Paula has a business selling chickens whole or in pieces. She also sells soft drinks, fried pork rinds and tostadas (fried tortillas). She is requesting this loan to buy chicken, fried pork rinds, soft drinks and some metal sheets for her wall.

Paula started out in her business 8 years ago. The business belonged to her daughters but they went to the United States to work and left her the business. The chicken salesman used to come to offer his chicken for sale and pay her daughters for selling it. Then her daughters took over.

On Saturdays and Sundays Paula sells chicken 'mixiotes' (a traditional, pit-barbecued meat dish) and breaded roast chicken. She started her business with a 1,000 peso loan and she invested it in buying merchandise. Her business is located in her home and it is important because it makes her money to send her children to school.
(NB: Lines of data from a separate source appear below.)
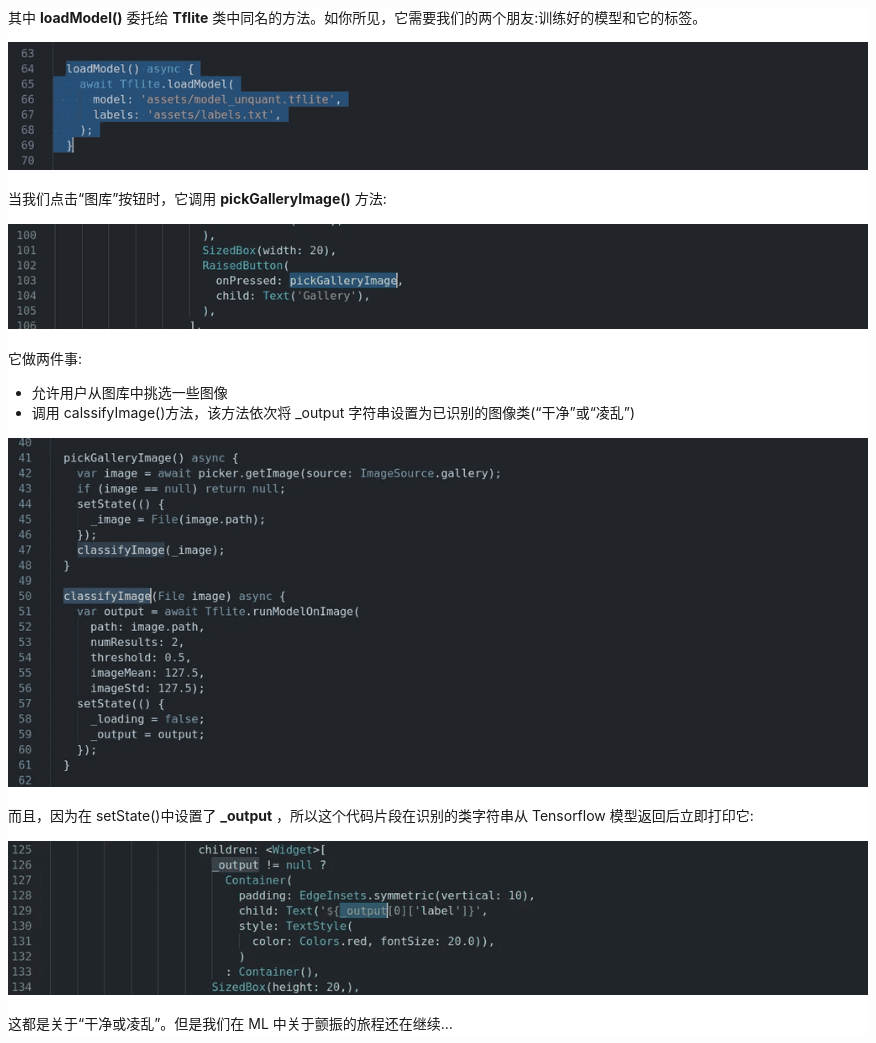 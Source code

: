 其中 **loadModel()** 委托给 **Tflite** 类中同名的方法。如你所见，它需要我们的两个朋友:训练好的模型和它的标签。

![](img/2a21c83673c3031bc8a873bab07f3e2e.png)

当我们点击“图库”按钮时，它调用 **pickGalleryImage()** 方法:

![](img/37be5c3912798031ee149ca218f7efcc.png)

它做两件事:

*   允许用户从图库中挑选一些图像
*   调用 calssifyImage()方法，该方法依次将 _output 字符串设置为已识别的图像类(“干净”或“凌乱”)

![](img/4e26663374c65ab3702258503f84a108.png)

而且，因为在 setState()中设置了 **_output** ，所以这个代码片段在识别的类字符串从 Tensorflow 模型返回后立即打印它:

![](img/67948fc641551195f037cf7632a755e5.png)

这都是关于“干净或凌乱”。但是我们在 ML 中关于颤振的旅程还在继续… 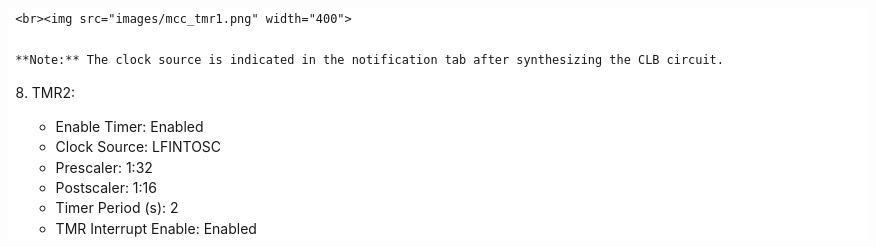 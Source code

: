      <br><img src="images/mcc_tmr1.png" width="400">

     **Note:** The clock source is indicated in the notification tab after synthesizing the CLB circuit.

8. TMR2:

   - Enable Timer: Enabled
   - Clock Source: LFINTOSC
   - Prescaler: 1:32
   - Postscaler: 1:16
   - Timer Period (s): 2
   - TMR Interrupt Enable: Enabled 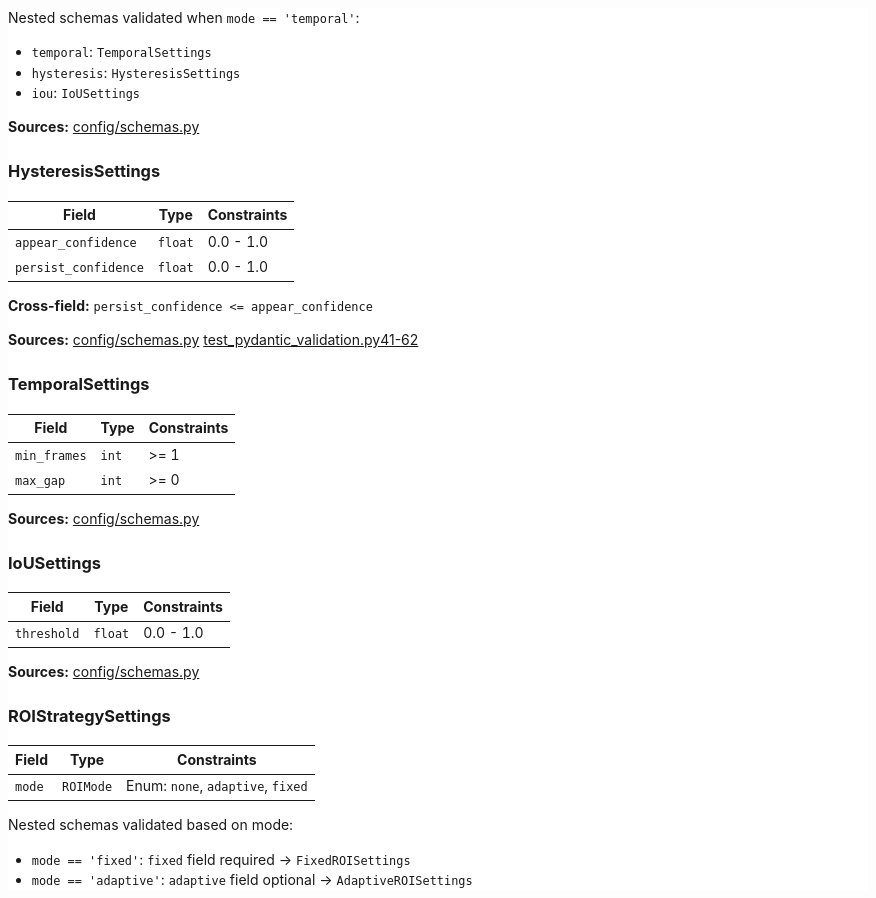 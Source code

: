 Nested schemas validated when `mode == 'temporal'`:

- `temporal`: `TemporalSettings`
- `hysteresis`: `HysteresisSettings`
- `iou`: `IoUSettings`

**Sources:** [config/schemas.py](https://github.com/acare7/kata-inference-251021-clean4/blob/a0662727/config/schemas.py)

### HysteresisSettings

|Field|Type|Constraints|
|---|---|---|
|`appear_confidence`|`float`|0.0 - 1.0|
|`persist_confidence`|`float`|0.0 - 1.0|

**Cross-field:** `persist_confidence <= appear_confidence`

**Sources:** [config/schemas.py](https://github.com/acare7/kata-inference-251021-clean4/blob/a0662727/config/schemas.py) [test_pydantic_validation.py41-62](https://github.com/acare7/kata-inference-251021-clean4/blob/a0662727/test_pydantic_validation.py#L41-L62)

### TemporalSettings

|Field|Type|Constraints|
|---|---|---|
|`min_frames`|`int`|>= 1|
|`max_gap`|`int`|>= 0|

**Sources:** [config/schemas.py](https://github.com/acare7/kata-inference-251021-clean4/blob/a0662727/config/schemas.py)

### IoUSettings

|Field|Type|Constraints|
|---|---|---|
|`threshold`|`float`|0.0 - 1.0|

**Sources:** [config/schemas.py](https://github.com/acare7/kata-inference-251021-clean4/blob/a0662727/config/schemas.py)

### ROIStrategySettings

|Field|Type|Constraints|
|---|---|---|
|`mode`|`ROIMode`|Enum: `none`, `adaptive`, `fixed`|

Nested schemas validated based on mode:

- `mode == 'fixed'`: `fixed` field required → `FixedROISettings`
- `mode == 'adaptive'`: `adaptive` field optional → `AdaptiveROISettings`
It also pays for tickets, shoes, school uniforms, gas and water.

Paula likes selling chicken because they are ready to sell every day. She takes her chickens at 6.00am, she cuts them up and is ready to serve her customers who are family members, neighbors, acquaintances, ladies and gentlemen. She uses the profits she makes in her business to cover her children's school expenses and she would like to buy bags so that she can give her customers a little bag of sweet treats at the New Year and on Valentine's Day.

Paula would like to build a new wall and roof so that her premises look better because her current wall is made from metal sheets. She plans to achieve this goal using her profits and the money that her daughters send her from the United States. Her business has helped her family and continues to help, covering her children's school expenses.

Paula's dreams are to fix up her house, building new walls and a new roof to complete it. She is very happy to be receiving this loan which they are giving her to stock her business so that she has merchandise to offer her customers. The improvements that she would like to make for her son are to open a bank account. Although her son is still very young, he has bronchial asthma. Paula plans to achieve her goal by continuing to make her chicken sales and saving her profits.

Paula would like to say to Kiva and Fundación Realidad "Thank you for the help that you give me and while I continue selling my products, if it is possible, I would like you to continue helping me with loans". Paula likes Ahuehueo because she was born there. They celebrate San Juan on two dates. On February 18th and June 24th there are masses, a procession and three days of bullfighting.